One would need Olympian optimism to think these bonds will sufficiently off-set any shocks experienced in periods of equity volatility. They won’t. Actually, I would go further and suggest we need to quit traditional pension assumptions. Control-Alt-Delete might be a keyboard quit function but in the investment world we are witnessing a pronounced shift by the most influential investors into alternative investments, or ‘Alts’ as described in market-speak. Alts are financial assets which don’t fall into one of the conventional asset classes like equities, bonds or cash but they are now generating some eye-catching data points. Here’s a few snippets which would suggest the Control of Alts is a very big business:

  • UBS the world’s largest wealth custodian recently reported that its family office clients who think long-term allocate 35% of their portfolio to alternative investments(Private equity, real estate, hedge funds etc).
  • For context, their allocation to bonds is just 17% or less than half the Alts component and way lower than traditional pension fund guidance/thinking.
  • Blackstone, the private equity giant, estimates the size of the assets under management(AUM) invested in Alts at $14 trillion.
  • As an illustration of the growing influence of Alts, the world’s largest Alts player, Blackstone, overtook Goldman Sachs in market value in the past week.
  • Private equity/Venture capital deals are on course to break the $1 trillion level in 2021. That is triple the levels achieved only a decade ago(2011). Source Bain &Co.

 

It would be easy to dismiss these moves as exclusive opportunities for high net worth(HNW) investors but we need to look a little closer. Blackstone is currently attracting $4 billion of assets every month from main street retail investors. Some retail investors are skipping the Wall Street intermediaries completely and trading for free on Robinhood but that’s not really pension construction territory. However, equity crowdfunding is presenting retail investors with the opportunity to build their very own venture capital(VC) fund with zero costs. Of course, there is risk involved but one wonders what younger savers will think of negatively yielding bonds on a 30-40 year journey when the “democratization” of financial markets offers up the following:

  • The global cryptocurrency/blockchain universe of assets is approaching $2 trillion.
  • The creator economy of individuals monetising their online activities is estimated to number more than 50 million people per VC firm, Signal Fire.
  • These creators can now issue their own digital tokens of value(NFTs) thanks to blockchain technology. That allows fans and followers to back/invest in these creators early. Yes, there is a “valuation” question surrounding these creators but….
  • The richest man in the world, Bernard Arnault, has amassed an almost $200 billion fortune selling luxury items totally dependent on “perceived” value of relatively scarce items. And…
  • Rihanna has generated $1.7 billion of wealth in fashion, not music. Oh, and Ronaldo makes $40 million a year on Instagram, considerably more than his efforts on the sporting fields of Turin.

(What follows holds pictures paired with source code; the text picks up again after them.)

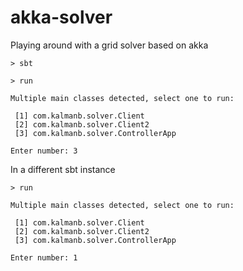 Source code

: # akka-solver

Playing around with a grid solver based on akka

    > sbt

    > run
    
    Multiple main classes detected, select one to run:
    
     [1] com.kalmanb.solver.Client
     [2] com.kalmanb.solver.Client2
     [3] com.kalmanb.solver.ControllerApp
    
    Enter number: 3

In a different sbt instance

    > run
    
    Multiple main classes detected, select one to run:
    
     [1] com.kalmanb.solver.Client
     [2] com.kalmanb.solver.Client2
     [3] com.kalmanb.solver.ControllerApp
    
    Enter number: 1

It is clear the world of alternative investments is challenging the orthodoxy of 60/40 pension allocations. In particular, the most savvy investors are reducing their exposure to bond markets at all time pricing highs. What is not clear is which alternatives will be the best performers, but all the best pensions have three critical weapons:

  1. A Plan
  2. Time
  3. Diversified Assets

It might be worth checking your pension and considering other risk alternatives because debt is now a risk asset not a safe haven. Indeed, our sense is that influential capital has already quit traditional pension dogma and is racing to control more Alts.